Gastric lymphoma symptoms?
summary
Gastric malignant lymphoma refers to the malignant tumor originated from the stomach and originated from the submucosal lymphoid tissue. It can also be a part of systemic malignant lymphoma. The imaging diagnosis of Hodgkin's disease and non Hodgkin's lymphoma is different, but it is difficult to differentiate them. The common clinical manifestations were epigastric pain, nausea, vomiting, anorexia, upper gastrointestinal bleeding and palpable mass. The secondary gastric lymphoma may appear fever, weight loss, liver, splenomegaly and other systemic symptoms. Gastric lymphoma symptoms? Let's talk about it.

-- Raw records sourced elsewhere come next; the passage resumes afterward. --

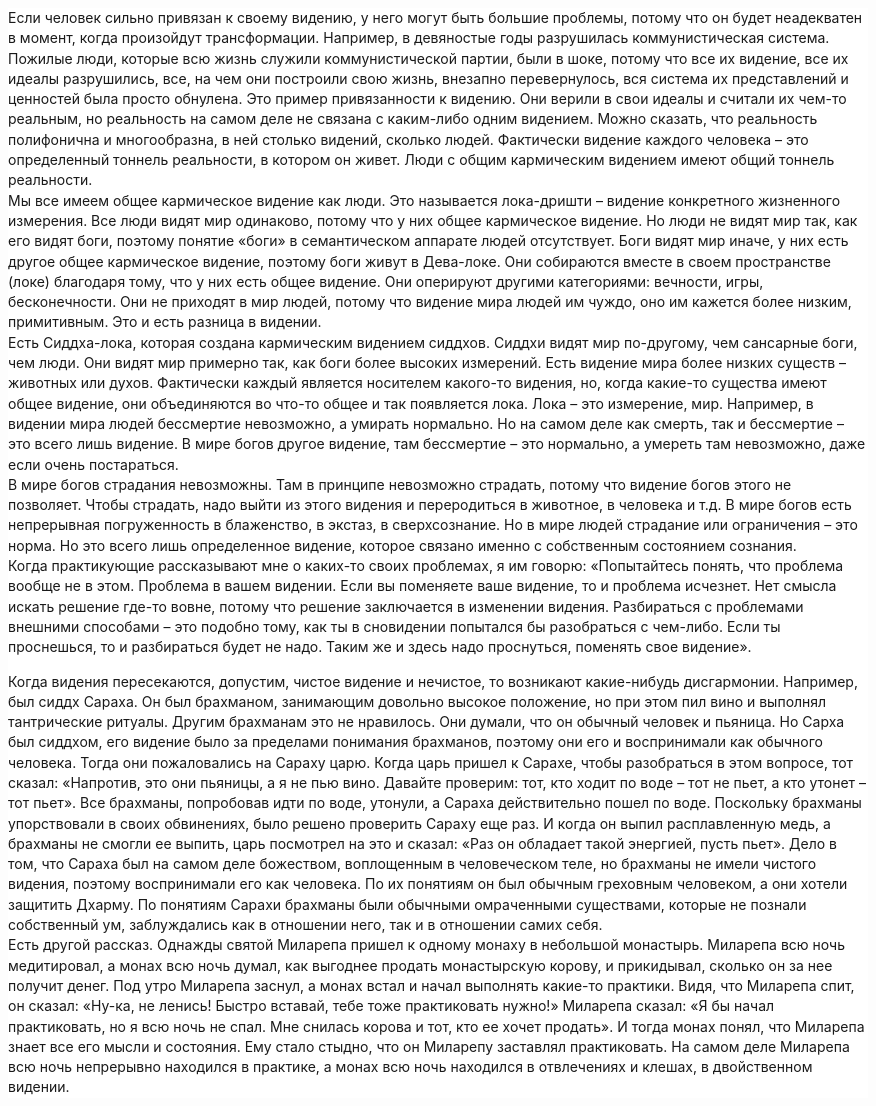  Если человек сильно привязан к своему видению, у него могут быть большие проблемы, потому что он будет неадекватен в момент, когда произойдут трансформации. Например, в девяностые годы разрушилась коммунистическая система. Пожилые люди, которые всю жизнь служили коммунистической партии, были в шоке, потому что все их видение, все их идеалы разрушились, все, на чем они построили свою жизнь, внезапно перевернулось, вся система их представлений и ценностей была просто обнулена. Это пример привязанности к видению. Они верили в свои идеалы и считали их чем-то реальным, но реальность на самом деле не связана с каким-либо одним видением. Можно сказать, что реальность полифонична и многообразна, в ней столько видений, сколько людей. Фактически видение каждого человека – это определенный тоннель реальности, в котором он живет. Люди с общим кармическим видением имеют общий тоннель реальности.   
 Мы все имеем общее кармическое видение как люди. Это называется лока-дришти – видение конкретного жизненного измерения. Все люди видят мир одинаково, потому что у них общее кармическое видение. Но люди не видят мир так, как его видят боги, поэтому понятие «боги» в семантическом аппарате людей отсутствует. Боги видят мир иначе, у них есть другое общее кармическое видение, поэтому боги живут в Дева-локе. Они собираются вместе в своем пространстве (локе) благодаря тому, что у них есть общее видение. Они оперируют другими категориями: вечности, игры, бесконечности. Они не приходят в мир людей, потому что видение мира людей им чуждо, оно им кажется более низким, примитивным. Это и есть разница в видении.   
 Есть Сиддха-лока, которая создана кармическим видением сиддхов. Сиддхи видят мир по-другому, чем сансарные боги, чем люди. Они видят мир примерно так, как боги более высоких измерений. Есть видение мира более низких существ – животных или духов. Фактически каждый является носителем какого-то видения, но, когда какие-то существа имеют общее видение, они объединяются во что-то общее и так появляется лока. Лока – это измерение, мир. Например, в видении мира людей бессмертие невозможно, а умирать нормально. Но на самом деле как смерть, так и бессмертие – это всего лишь видение. В мире богов другое видение, там бессмертие – это нормально, а умереть там невозможно, даже если очень постараться.   
 В мире богов страдания невозможны. Там в принципе невозможно страдать, потому что видение богов этого не позволяет. Чтобы страдать, надо выйти из этого видения и переродиться в животное, в человека и т.д. В мире богов есть непрерывная погруженность в блаженство, в экстаз, в сверхсознание. Но в мире людей страдание или ограничения – это норма. Но это всего лишь определенное видение, которое связано именно с собственным состоянием сознания.   
 Когда практикующие рассказывают мне о каких-то своих проблемах, я им говорю: «Попытайтесь понять, что проблема вообще не в этом. Проблема в вашем видении. Если вы поменяете ваше видение, то и проблема исчезнет. Нет смысла искать решение где-то вовне, потому что решение заключается в изменении видения. Разбираться с проблемами внешними способами – это подобно тому, как ты в сновидении попытался бы разобраться с чем-либо. Если ты проснешься, то и разбираться будет не надо. Таким же и здесь надо проснуться, поменять свое видение».   
  
 Когда видения пересекаются, допустим, чистое видение и нечистое, то возникают какие-нибудь дисгармонии. Например, был сиддх Сараха. Он был брахманом, занимающим довольно высокое положение, но при этом пил вино и выполнял тантрические ритуалы. Другим брахманам это не нравилось. Они думали, что он обычный человек и пьяница. Но Сарха был сиддхом, его видение было за пределами понимания брахманов, поэтому они его и воспринимали как обычного человека. Тогда они пожаловались на Сараху царю. Когда царь пришел к Сарахе, чтобы разобраться в этом вопросе, тот сказал: «Напротив, это они пьяницы, а я не пью вино. Давайте проверим: тот, кто ходит по воде – тот не пьет, а кто утонет – тот пьет». Все брахманы, попробовав идти по воде, утонули, а Сараха действительно пошел по воде. Поскольку брахманы упорствовали в своих обвинениях, было решено проверить Сараху еще раз. И когда он выпил расплавленную медь, а брахманы не смогли ее выпить, царь посмотрел на это и сказал: «Раз он обладает такой энергией, пусть пьет». Дело в том, что Сараха был на самом деле божеством, воплощенным в человеческом теле, но брахманы не имели чистого видения, поэтому воспринимали его как человека. По их понятиям он был обычным греховным человеком, а они хотели защитить Дхарму. По понятиям Сарахи брахманы были обычными омраченными существами, которые не познали собственный ум, заблуждались как в отношении него, так и в отношении самих себя.   
 Есть другой рассказ. Однажды святой Миларепа пришел к одному монаху в небольшой монастырь. Миларепа всю ночь медитировал, а монах всю ночь думал, как выгоднее продать монастырскую корову, и прикидывал, сколько он за нее получит денег. Под утро Миларепа заснул, а монах встал и начал выполнять какие-то практики. Видя, что Миларепа спит, он сказал: «Ну-ка, не ленись! Быстро вставай, тебе тоже практиковать нужно!» Миларепа сказал: «Я бы начал практиковать, но я всю ночь не спал. Мне снилась корова и тот, кто ее хочет продать». И тогда монах понял, что Миларепа знает все его мысли и состояния. Ему стало стыдно, что он Миларепу заставлял практиковать. На самом деле Миларепа всю ночь непрерывно находился в практике, а монах всю ночь находился в отвлечениях и клешах, в двойственном видении.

Gastric lymphoma symptoms?
(1) Ulcerative type: the most common type, sometimes difficult to distinguish from ulcerative gastric cancer, lymphoma can be multiple ulcers, but gastric cancer is usually a single ulcer, the ulcer caused by lymphoma is shallow, the diameter varies from several centimeters to more than ten centimeters, the ulcer bottom is uneven, it can be covered by gray yellow necrosis, the edge is convex and hard, the surrounding folds are thickened and coarsened, showing radiation.
(2) Infiltrative type: similar to gastric cancer, the gastric wall shows localized or diffuse infiltration and hypertrophy of the stomach, with thickened and uplifted folds. The gastric area is enlarged and granular, and the mucosa and submucosa are extremely thickened and become grayish white. The muscular layer is often infiltrated, separated or even destroyed, and the subserosal layer is often involved.
(3) Nodular type: there are many scattered small nodules in the gastric mucosa, ranging from half cm to several cm in diameter, with superficial or deep ulcers on the mucosal surface. The gastric mucosal folds between the nodules are often thickened. The nodules are located in the mucosa and submucosa, and often extend to the serosal surface. They are grayish white, with unclear boundary, thickening, and even forming huge folds.
matters needing attention
The etiology is unknown. It is speculated that it may be similar to primary gastric lymphoma. The connective tissue near the primary lesion of gastric ulcer is stimulated for a long time, and the lymphoid tissue proliferates and becomes malignant. The residual stomach is stimulated by reflux bile and contacted with other chemical substances after operation, which leads to the decrease of cellular immunity and induces the malignant transformation of residual gastric lymphoid tissue.